Because the development had been dormant for more than a dozen years, P&Z staff recently issued 21 permits for new single-family dwellings, not realizing there were existing pre-approved plans for the neighborhood. Once it was discovered, P&Z put a halt to the permits which brought the builder to Monday’s hearing.

P&Z Commissioners did not have as many reservations about the new designs for Kinsale because there were no existing houses for comparison.

WJH Century Complete will also be building new homes off Houston Road on empty lots in the back of the Quail Ridge development where there are 73 developed lots. In this section, 32 homes have been built, ranging from $169,000 to about $228,000.

WJH Century Complete, which is currently building about 140 houses a year in Macon, sought approval for similar new plans to be constructed at 250 Sky Hawk Lane in Quail Ridge, right next to an existing house constructed of Hardiplank and brick veneer. That house originally sold for $219,000 in 2007 but is now valued at $185,000, according to the Macon-Bibb County Tax Assessors website.

“I don’t know what’s worse for the values, being next to eight empty lots, being the only house on the street or being next to something that significantly varies in quality?” Rogers asked in the pre-meeting before the hearing.

Enck is concerned about his Highlands neighborhood.

“I don’t even know what these new homes are going for, but I’m worried about property value,” he said in a phone interview Thursday. “If you start selling houses real cheap just to fill them up, you run the risk of bringing in some really bad people.”

Cliff Niederpruem, who represented WJH Century Complete at Monday’s hearing, told commissioners their houses run in the range of $150,000 – $170,000.

“We do have some larger porches for variation,” he said during the hearing. “Vinyl siding is a pretty normal thing for us in the Atlanta market, generally accepted by our buyers and neighbors. … It’s nice and neat when installed.”

Niederpruem said switching to higher-priced materials would “price many homeowners out of home buyership.”

He also noted that P&Z staff has not gotten any complaints about the dozens of new houses they have built in The Highlands in the last couple of years.

Commissioners were surprised to learn new plans were already being built without P&Z review, but staff apparently did not realize designs changed when they inadvertently issued permits for the cheaper materials.

Because the Highlands neighborhood wasn’t fully built out, it wasn’t ever turned over to an official Homeowners Association, Niederpruem said. Landowner Harold Groome did sign off on the house plans as long as they were at least 1,200 square feet, according to an email submitted to the commission.

The houses built in the last two years have been interspersed with the older homes, but the builder is now moving to new sections.

“We want to do the right thing by you and then also the folks you represent out there, as well,” Niederpruem said. “We’re taking care of homeowners, putting new homeowners in new homes and taking care of some vacant land that has sat out there for quite some time.”

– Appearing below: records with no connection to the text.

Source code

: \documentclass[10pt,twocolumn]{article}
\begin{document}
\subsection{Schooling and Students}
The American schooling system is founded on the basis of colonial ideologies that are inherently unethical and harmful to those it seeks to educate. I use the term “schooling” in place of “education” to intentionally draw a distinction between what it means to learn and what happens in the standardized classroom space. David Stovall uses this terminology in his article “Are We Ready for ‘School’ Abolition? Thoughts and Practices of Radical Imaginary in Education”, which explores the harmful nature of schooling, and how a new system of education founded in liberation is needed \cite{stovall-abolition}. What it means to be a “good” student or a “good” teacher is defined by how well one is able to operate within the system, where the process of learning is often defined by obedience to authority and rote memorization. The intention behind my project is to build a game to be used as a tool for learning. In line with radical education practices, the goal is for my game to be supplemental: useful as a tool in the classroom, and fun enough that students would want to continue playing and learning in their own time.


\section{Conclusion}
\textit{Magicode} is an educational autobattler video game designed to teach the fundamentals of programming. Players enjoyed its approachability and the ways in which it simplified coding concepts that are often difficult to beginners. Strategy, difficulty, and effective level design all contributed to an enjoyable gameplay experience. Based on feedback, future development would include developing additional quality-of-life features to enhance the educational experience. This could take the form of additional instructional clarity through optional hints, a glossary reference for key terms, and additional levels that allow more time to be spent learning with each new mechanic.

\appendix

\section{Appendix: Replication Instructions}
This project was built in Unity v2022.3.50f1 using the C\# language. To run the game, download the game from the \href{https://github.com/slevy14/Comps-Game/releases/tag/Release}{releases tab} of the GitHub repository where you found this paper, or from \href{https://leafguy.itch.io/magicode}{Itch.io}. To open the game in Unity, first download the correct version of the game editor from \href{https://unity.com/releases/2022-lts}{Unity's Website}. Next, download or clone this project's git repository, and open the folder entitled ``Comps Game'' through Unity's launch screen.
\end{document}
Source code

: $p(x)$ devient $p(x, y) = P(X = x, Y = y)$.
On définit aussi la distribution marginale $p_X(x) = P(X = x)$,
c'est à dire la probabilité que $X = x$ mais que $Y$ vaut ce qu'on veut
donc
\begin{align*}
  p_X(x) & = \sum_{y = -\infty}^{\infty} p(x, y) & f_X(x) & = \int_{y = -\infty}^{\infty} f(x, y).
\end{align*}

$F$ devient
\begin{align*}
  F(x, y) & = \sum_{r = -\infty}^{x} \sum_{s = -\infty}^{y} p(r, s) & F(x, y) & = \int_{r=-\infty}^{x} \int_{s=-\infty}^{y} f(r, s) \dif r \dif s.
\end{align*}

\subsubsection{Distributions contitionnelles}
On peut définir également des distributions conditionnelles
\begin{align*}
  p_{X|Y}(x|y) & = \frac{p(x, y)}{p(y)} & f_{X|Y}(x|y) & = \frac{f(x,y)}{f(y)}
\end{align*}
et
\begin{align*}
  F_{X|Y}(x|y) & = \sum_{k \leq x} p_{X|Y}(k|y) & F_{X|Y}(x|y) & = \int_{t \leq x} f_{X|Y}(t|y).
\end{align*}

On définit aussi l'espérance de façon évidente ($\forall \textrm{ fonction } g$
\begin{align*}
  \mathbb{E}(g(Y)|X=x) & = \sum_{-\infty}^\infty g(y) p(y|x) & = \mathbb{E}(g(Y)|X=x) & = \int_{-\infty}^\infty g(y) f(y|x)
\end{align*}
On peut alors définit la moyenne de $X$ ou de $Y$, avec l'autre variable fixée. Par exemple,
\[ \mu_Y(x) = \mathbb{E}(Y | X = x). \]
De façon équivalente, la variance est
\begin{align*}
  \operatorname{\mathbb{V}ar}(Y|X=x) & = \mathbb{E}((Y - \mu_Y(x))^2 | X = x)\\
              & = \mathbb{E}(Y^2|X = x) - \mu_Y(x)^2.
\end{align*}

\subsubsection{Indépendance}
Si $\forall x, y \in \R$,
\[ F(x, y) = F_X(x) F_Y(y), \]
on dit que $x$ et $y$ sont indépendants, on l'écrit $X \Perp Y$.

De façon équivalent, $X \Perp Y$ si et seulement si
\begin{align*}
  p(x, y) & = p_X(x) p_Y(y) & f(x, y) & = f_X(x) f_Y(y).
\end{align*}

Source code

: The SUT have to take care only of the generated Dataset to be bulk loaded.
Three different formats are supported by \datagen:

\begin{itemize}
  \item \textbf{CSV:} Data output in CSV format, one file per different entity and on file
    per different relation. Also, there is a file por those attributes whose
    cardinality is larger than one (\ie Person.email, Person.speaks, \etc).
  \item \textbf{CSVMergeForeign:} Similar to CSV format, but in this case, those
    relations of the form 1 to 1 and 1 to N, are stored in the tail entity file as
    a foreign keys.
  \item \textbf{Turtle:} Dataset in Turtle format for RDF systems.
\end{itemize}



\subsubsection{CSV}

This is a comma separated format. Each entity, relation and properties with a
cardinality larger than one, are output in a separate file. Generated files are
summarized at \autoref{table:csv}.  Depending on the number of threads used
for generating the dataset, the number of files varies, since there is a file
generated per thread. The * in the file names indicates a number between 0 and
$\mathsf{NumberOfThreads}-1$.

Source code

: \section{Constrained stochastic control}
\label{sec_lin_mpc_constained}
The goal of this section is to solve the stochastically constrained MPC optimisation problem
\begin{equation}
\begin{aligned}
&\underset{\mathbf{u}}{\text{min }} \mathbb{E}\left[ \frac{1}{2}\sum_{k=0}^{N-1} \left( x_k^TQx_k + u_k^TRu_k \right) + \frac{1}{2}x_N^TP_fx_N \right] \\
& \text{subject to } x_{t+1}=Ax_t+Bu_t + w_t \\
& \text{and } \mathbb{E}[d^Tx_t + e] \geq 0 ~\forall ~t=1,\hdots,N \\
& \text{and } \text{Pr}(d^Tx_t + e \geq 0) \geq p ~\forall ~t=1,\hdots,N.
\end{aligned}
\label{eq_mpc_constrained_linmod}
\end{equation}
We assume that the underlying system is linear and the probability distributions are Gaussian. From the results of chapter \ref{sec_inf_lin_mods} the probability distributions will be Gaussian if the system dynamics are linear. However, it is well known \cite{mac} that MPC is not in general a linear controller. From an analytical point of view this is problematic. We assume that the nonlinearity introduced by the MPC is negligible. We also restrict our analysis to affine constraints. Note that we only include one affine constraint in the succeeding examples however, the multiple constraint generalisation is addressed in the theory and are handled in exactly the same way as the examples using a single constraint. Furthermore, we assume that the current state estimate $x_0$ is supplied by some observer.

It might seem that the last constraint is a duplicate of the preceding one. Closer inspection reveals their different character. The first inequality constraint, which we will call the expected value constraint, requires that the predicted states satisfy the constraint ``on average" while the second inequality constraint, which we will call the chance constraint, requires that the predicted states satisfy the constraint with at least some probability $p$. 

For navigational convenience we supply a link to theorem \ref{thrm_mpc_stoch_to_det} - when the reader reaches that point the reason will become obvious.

Rogers looked at comparative prices in the neighborhood before voting to approve.

“Seems to me like the market is already following that $78 a square foot from where we were looking at comps. If that’s how they can sell profitably, I imagine that is the only product you could build that can even get close to that.”

Enforcing the original material specifications would bring development to a halt again, Rogers feared.

“The market is not there for that product and the value is already being lost on the ones at that higher spec,” he said, before commissioners approved plans for all three neighborhoods.

Enck, who runs social media accounts and a website he created for The Highlands, believes it’s high time neighbors take control of the homeowners association to better protect their interests.

While there were no formal complaints to P&Z about the updated designs, neighbors have been talking among themselves about the new houses and should have had input on the designs, Enck said.

“I can understand (materials) being priced out, but have that conversation with us. As a neighborhood and a builder, let’s come together and agree what’s acceptable,” Enck said.